Bazı insanlar depresyon yaşamaya yatkındırlar. Çevrelerine göre daha çabuk depresyona girerler. Hatta bazen tekrarlayan depresyon atakları yaşarlar. Bu yazıda depresyona yatkınlık yaratacak bazı özellikler anlatılmıştır.
ERKEN EBEVEYN KAYBI YAŞAMIŞ KİŞİLER eğer bu kaybın ardından gereksinim duydukları desteği çevrelerinden görememişler ise depresyon yaşamaya yatkındırlar. Bu yatkınlık, yaşadıkları kaybın yaşı küçüldükçe artar.
MADDE VE ALKOL KÖTÜ KULLANIMI kişinin yaşamına getirdiği yıkım ve bozulma ile depresyon yaşanma olasılığını artırır. Bu maddelerin zararlı etkileri fiziksel açıdan da yıkıma ve hastalanmaya neden olarak depresyona neden olurlar.
ANKSİYETE BOZUKLUKLARI YAŞAYAN kaygılı kişiler uzun süre hasta kalırlarsa bir süre sonra çaresizlik ve ümitsizlik içinde depresyona girerler.
KADINLAR fiziksel nedenlerle depresyona daha yatkındırlar. Biğer yandan depresyon yaşadıklarında erkeklerden daha kolay ve çabuk ifade ederek yardım ararlar.
DÜŞÜK SOSYOEKONOMİK DÜZEYDE OLMAK çaresizlik, ümitsizlik, karamsarlık gibi durumların daha çok yaşanmasına neden olur.
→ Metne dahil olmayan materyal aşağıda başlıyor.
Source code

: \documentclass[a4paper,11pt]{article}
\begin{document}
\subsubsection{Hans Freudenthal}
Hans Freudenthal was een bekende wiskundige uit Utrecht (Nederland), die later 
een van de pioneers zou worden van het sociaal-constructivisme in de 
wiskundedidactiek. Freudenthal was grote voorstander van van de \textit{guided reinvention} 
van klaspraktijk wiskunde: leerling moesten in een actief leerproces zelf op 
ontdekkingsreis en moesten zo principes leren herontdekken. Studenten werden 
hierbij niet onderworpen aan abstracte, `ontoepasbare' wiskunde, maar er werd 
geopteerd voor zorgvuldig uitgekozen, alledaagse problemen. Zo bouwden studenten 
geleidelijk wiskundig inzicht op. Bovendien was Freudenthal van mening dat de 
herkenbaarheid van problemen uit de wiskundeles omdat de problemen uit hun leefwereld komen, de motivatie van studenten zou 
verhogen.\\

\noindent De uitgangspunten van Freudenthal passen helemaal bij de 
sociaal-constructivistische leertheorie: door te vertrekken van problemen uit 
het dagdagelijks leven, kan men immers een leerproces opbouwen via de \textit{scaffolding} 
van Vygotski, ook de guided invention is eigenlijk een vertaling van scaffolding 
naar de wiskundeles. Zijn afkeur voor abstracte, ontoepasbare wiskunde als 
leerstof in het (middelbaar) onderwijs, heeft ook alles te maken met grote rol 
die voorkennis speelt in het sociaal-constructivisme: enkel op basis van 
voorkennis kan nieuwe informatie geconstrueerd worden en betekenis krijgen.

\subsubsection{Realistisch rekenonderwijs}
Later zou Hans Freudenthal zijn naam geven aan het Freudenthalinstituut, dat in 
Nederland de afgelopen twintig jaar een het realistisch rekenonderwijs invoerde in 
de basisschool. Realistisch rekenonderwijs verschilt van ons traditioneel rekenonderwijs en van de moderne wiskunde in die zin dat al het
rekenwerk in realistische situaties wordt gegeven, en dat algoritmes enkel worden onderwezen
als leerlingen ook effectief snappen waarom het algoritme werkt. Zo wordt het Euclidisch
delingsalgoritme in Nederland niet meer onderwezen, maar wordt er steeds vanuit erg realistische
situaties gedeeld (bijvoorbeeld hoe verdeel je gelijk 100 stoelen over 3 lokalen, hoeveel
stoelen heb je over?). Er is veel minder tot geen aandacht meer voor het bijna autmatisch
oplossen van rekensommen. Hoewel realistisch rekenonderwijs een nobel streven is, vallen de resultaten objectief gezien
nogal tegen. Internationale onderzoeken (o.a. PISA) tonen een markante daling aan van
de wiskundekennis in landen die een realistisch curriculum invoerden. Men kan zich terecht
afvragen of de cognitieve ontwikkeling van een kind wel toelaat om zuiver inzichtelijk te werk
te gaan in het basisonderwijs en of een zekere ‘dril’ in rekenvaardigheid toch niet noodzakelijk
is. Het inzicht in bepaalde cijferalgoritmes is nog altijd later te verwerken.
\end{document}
Depresyon için koruyucu olabilecek eğitim ve sosyal çevreden mahrum kalınmışsa depresyon olasılığı daha da artar. Sosyoekonomik düzeyin düşüklüğü depresyon için tedavi aranma şansını azaltabilir.
BOŞANMIŞ OLMAK getirdiği sosyal ve ekonomik değişiklikler ile baş edilmesi zor bir durum haline elbilir.
İŞSİZLİK, getirdiği ekonomik zorluklar ile zamanla sosyal ve fiziksel bir soruna dönüşerek depresyona neden olacak ortamı yaratır.
DAHA ÖNCE DEPRESYON GEÇİRMİŞ OLANLAR eğer yeterli tedaviyi almamışlar ise yeniden depresyon geçirmeye yatkın olurlar.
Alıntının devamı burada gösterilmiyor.